The second aspect of the industrial Metaverse resides in the data. Aveva gets terabytes of data per day through its systems – thus, processing this presents a challenge:
“It’s more about actionable information that has infused AI. We get a lot of data, but how do you make that actionable, what’s important? What’s not important?”
Once you combine both the digital twin and the data – the experience comes into play. The experience is arguably the most important aspect of the industrial Metaverse; it should be incremental to what Aveva’s customers do today. As to be expected, not all Aveva customers will be gamers – therefore, its more about the efficiency of the experience:
“It isn’t all about the goggles, although we support the goggles. But we also say no, it’s going to be [experienced on] phones, tablets, and desktops.”
Andrew further alliterates Aveva’s underlying principles, emphasizing how “time is precious”:
“We need to make our time as efficient as possible, and the Earth is precious – in other words, we help our customers make it a better place”
Making the world a better place does not necessarily just mean reducing CO2 emissions from a plane or making wind and solar farms more efficient. Aveva goes deep into the science and math:
“For example, not many people understand what green steel is. Well, it’s creating steel from only hydrogen as an energy source. So, it’s completely free of CO2 emissions. We work with customers to do that as well.”
Efficiency and experience appear to be a keynote for Aveva, yet not at the expense of Earth – which is an ethos many of us would like to see throughout the industrial sector. What Aveva is doing is an evolution of what they have always done – simply in a more efficient manner.
Being in the top 3 for engineering and number one in HMI / SCADA (human-machine interface supervisory control and data acquisition) software, Aveva can truly make claim to having one of the most efficient companies on both the operational and data side of the digital twin.

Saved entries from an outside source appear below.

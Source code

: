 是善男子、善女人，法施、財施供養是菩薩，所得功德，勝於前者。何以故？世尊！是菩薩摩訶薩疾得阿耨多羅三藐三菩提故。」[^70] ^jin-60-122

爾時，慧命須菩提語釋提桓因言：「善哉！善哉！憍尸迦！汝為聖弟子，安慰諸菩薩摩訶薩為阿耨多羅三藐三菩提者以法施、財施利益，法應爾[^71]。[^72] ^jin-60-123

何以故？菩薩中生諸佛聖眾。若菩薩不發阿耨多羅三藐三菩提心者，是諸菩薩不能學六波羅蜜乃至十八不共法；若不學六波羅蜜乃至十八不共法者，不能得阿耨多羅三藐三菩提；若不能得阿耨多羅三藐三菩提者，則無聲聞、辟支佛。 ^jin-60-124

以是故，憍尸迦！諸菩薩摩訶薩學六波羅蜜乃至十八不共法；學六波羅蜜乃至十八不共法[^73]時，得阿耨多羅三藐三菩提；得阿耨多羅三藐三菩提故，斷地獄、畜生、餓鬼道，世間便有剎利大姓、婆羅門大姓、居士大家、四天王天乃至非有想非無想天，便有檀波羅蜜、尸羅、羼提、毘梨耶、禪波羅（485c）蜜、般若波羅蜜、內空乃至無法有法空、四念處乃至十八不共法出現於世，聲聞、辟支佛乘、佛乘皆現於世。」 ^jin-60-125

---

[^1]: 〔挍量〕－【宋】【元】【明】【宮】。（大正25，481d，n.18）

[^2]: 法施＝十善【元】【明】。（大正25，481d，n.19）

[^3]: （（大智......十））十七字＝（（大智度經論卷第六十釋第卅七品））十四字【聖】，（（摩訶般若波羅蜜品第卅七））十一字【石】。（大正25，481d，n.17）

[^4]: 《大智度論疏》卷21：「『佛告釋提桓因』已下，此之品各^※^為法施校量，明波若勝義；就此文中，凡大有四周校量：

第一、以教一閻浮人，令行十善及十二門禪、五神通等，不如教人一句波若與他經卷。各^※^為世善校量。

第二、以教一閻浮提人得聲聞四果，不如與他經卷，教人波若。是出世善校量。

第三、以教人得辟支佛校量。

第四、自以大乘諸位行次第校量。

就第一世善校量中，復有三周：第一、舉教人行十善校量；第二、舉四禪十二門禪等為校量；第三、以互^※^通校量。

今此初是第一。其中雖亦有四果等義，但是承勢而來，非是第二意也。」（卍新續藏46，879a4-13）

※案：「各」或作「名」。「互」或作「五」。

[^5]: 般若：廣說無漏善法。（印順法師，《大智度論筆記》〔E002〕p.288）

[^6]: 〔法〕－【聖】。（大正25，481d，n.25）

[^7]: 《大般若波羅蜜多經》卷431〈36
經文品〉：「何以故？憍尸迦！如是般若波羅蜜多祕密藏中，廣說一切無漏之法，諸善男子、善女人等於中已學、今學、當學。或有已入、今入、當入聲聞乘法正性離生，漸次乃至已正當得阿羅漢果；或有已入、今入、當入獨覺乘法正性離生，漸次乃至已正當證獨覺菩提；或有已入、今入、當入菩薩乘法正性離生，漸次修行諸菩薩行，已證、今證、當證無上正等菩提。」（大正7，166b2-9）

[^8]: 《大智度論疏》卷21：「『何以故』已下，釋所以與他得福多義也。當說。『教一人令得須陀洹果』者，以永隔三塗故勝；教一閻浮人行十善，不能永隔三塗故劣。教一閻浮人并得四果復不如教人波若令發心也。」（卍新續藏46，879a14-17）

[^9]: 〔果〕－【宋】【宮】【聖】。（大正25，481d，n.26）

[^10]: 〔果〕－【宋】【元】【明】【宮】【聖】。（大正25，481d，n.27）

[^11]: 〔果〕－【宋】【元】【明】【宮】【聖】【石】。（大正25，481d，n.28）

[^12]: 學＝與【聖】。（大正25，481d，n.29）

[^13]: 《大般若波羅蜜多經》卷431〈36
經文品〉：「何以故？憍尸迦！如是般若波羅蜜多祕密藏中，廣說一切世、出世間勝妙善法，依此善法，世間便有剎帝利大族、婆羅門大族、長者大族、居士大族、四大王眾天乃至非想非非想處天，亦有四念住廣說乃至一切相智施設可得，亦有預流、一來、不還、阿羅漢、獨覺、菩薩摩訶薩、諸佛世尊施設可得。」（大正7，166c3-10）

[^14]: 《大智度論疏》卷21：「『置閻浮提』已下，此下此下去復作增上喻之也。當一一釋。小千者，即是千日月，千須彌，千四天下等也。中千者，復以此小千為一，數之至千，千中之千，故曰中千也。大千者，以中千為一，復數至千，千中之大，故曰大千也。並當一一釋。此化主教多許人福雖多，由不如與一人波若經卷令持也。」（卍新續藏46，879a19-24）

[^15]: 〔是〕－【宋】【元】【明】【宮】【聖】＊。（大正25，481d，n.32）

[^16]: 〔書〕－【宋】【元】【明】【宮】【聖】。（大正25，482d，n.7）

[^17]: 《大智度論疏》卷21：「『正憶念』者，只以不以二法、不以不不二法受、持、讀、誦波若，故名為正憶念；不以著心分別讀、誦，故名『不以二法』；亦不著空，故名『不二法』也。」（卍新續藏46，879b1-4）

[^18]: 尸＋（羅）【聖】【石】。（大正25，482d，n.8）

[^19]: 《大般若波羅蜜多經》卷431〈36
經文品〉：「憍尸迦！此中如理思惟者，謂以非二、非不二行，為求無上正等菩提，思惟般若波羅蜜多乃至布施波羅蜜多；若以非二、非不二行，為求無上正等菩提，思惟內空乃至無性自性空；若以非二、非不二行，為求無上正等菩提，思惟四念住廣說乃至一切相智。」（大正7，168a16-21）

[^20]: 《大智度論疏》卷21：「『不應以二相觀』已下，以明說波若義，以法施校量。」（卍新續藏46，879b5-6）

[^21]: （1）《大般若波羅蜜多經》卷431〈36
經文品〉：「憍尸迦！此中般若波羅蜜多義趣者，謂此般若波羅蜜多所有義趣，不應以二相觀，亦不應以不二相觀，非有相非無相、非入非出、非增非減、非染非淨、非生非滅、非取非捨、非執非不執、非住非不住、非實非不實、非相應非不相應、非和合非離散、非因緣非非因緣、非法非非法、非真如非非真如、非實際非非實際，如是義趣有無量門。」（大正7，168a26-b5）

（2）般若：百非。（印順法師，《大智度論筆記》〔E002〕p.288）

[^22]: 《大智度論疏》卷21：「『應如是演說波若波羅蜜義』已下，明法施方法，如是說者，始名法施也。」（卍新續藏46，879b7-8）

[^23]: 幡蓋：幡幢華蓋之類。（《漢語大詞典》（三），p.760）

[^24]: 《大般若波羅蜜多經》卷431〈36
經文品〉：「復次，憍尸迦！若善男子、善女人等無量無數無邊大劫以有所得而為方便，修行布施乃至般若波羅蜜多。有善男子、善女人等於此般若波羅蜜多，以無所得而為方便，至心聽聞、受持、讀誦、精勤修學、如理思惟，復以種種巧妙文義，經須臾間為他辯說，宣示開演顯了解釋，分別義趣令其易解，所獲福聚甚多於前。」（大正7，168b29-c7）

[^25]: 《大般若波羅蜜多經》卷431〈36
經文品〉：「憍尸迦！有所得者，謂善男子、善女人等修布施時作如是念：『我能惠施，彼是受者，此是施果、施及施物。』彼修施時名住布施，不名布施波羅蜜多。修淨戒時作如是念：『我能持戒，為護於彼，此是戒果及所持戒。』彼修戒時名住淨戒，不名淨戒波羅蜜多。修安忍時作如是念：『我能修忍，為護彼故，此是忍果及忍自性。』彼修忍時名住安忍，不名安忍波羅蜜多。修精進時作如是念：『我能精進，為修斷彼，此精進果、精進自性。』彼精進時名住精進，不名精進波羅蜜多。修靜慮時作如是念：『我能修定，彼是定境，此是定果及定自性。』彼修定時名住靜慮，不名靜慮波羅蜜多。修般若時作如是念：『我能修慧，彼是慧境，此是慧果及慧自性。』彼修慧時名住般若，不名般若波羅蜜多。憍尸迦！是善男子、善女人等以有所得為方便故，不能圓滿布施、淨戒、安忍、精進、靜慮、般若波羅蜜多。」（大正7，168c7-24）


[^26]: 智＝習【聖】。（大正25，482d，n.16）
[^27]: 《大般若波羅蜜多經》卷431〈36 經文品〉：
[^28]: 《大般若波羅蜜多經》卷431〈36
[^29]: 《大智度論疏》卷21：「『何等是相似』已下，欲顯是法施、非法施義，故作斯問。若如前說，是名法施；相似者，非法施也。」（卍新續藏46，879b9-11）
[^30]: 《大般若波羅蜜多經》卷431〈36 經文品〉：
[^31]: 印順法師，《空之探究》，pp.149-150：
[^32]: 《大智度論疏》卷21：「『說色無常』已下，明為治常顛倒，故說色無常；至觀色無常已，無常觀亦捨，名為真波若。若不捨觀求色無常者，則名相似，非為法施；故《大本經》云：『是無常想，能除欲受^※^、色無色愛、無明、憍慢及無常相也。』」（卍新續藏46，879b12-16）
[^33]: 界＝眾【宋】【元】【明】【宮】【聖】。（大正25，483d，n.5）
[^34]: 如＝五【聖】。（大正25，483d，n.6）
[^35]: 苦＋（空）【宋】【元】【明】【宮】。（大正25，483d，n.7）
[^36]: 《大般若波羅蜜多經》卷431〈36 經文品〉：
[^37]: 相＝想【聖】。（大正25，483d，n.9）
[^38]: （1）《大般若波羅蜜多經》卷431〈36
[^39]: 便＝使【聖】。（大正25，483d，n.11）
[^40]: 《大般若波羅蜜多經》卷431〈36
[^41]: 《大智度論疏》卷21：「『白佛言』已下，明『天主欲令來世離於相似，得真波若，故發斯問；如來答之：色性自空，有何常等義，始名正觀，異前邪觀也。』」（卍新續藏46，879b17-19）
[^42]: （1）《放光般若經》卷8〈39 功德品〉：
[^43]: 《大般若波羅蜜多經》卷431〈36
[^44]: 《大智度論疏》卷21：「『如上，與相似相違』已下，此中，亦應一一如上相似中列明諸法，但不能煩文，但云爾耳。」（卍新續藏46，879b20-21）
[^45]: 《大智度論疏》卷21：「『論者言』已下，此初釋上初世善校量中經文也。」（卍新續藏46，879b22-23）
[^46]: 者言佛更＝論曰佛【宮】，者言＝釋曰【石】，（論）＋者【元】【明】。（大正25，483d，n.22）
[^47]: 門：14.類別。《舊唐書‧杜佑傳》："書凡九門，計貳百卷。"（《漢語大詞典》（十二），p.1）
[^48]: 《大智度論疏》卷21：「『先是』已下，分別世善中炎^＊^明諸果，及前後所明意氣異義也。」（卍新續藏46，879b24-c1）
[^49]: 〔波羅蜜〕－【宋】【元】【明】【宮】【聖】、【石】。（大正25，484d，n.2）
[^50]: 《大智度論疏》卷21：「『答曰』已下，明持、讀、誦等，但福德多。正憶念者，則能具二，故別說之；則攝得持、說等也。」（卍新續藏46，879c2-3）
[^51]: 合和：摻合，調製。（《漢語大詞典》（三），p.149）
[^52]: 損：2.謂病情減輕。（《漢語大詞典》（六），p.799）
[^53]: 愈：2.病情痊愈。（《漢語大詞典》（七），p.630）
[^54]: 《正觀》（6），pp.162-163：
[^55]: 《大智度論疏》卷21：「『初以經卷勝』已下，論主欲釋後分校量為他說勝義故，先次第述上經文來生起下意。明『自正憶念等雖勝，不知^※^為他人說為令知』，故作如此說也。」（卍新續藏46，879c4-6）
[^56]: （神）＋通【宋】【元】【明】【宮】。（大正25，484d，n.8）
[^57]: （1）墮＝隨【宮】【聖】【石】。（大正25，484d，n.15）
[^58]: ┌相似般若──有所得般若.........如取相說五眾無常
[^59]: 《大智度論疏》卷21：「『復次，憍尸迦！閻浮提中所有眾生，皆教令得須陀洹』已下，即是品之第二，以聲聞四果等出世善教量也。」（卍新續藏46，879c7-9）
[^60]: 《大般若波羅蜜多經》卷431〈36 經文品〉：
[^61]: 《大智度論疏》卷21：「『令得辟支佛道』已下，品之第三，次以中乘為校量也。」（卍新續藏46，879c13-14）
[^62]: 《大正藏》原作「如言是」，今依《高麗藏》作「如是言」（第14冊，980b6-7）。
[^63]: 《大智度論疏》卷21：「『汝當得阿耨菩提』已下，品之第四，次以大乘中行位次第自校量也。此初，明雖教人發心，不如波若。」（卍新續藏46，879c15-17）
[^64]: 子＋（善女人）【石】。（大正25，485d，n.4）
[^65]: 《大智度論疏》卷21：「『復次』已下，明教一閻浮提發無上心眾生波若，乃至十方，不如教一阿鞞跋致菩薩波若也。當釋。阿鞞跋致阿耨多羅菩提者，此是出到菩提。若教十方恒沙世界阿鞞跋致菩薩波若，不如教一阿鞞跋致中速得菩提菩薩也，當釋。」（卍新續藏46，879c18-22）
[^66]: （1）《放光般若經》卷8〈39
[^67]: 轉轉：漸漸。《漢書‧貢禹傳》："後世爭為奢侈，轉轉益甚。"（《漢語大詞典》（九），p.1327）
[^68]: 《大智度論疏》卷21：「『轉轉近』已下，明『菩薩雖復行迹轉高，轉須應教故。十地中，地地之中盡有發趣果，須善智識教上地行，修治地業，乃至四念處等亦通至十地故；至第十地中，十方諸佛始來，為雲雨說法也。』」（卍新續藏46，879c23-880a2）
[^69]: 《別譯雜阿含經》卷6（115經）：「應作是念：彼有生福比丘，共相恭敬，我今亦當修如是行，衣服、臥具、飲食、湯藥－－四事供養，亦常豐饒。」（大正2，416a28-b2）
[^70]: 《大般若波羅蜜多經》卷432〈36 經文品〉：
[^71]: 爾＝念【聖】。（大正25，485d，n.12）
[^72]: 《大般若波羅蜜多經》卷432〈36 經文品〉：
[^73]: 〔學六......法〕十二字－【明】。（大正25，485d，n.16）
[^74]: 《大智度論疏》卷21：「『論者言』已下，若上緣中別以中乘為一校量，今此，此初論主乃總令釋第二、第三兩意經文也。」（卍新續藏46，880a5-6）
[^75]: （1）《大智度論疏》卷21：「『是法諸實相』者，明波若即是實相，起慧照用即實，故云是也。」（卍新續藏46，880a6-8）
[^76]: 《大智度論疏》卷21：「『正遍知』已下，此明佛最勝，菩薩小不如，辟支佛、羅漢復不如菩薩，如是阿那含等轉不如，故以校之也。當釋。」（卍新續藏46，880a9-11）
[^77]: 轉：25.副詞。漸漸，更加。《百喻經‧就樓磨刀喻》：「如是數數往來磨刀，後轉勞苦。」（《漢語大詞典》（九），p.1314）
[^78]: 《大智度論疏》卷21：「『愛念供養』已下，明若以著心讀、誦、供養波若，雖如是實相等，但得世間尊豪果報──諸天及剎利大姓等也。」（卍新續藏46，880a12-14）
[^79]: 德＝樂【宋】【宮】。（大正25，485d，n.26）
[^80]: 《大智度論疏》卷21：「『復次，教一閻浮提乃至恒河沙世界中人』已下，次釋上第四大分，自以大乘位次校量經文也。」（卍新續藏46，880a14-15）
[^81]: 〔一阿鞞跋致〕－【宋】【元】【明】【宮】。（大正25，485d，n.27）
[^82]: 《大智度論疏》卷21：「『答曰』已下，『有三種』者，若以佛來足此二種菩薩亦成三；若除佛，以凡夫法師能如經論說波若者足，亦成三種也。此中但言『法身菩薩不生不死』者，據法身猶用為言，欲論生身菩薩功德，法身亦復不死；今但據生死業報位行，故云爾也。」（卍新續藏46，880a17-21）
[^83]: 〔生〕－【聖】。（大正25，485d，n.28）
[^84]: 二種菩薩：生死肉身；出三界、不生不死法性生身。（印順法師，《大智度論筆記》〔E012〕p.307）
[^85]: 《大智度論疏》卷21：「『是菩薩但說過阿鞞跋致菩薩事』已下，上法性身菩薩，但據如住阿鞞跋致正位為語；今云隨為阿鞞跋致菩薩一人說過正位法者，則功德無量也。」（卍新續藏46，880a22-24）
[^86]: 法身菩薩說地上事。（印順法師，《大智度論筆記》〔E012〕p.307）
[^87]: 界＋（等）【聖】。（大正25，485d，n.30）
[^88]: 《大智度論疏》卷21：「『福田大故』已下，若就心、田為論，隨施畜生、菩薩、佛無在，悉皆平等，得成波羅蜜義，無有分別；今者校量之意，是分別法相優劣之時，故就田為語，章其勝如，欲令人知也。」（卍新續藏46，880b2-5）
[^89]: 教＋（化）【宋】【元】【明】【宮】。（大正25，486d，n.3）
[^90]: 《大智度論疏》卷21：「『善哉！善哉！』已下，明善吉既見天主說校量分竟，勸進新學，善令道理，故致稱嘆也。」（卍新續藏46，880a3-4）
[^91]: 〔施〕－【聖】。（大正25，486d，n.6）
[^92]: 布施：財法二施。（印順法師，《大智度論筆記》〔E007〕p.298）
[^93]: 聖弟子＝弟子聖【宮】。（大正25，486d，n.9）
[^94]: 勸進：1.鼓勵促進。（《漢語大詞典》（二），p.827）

Through this, all individual assets can act as a system – where it is all brought together on their data cloud platform.
This will enable companies to use Aveva’s digital twins to be instantly transported to a facility. Either by utilizing a headset, your phone, or tablet, you can use the industrial Metaverse to visit any location, check on an issue, and fix it whilst being on the other side of the world:
“We have over 100,000 actual physical sites implementing our software, and these are the same customers that are going to go into the industrial Metaverse.”
Andrew specifies that with their technology, they do not want to own the industrial Metaverse – they want to create tool kits that allow companies to create their own Metaverses. This allows companies to protect their intellectual property – sharing their Metaverse sites once available… if they chose:
“It is all permissions based, and that is very difficult right now because all the technology is there, but it’s very difficult to use and piece together. We want to be the Apple in that sense of the industrial Metaverse.”
It is very clear that Andrew and his team at Aveva have a very prosperous evolution of both the industrial software sector and the Metaverse itself. By implementing this technology, it will be possible to fully operate facilities remotely – yet, as if you were actually there. This is a true leap forward in the capabilities of the Metaverse, and most definitely one of the most interesting applications of the Metaverse I have seen to date.
With so much emphasis on the entertainment side of the Metaverse, this is a remarkable eye-opener to the capacity and potential of what it can offer. This is truly the start of the industrial Metaverse revolution.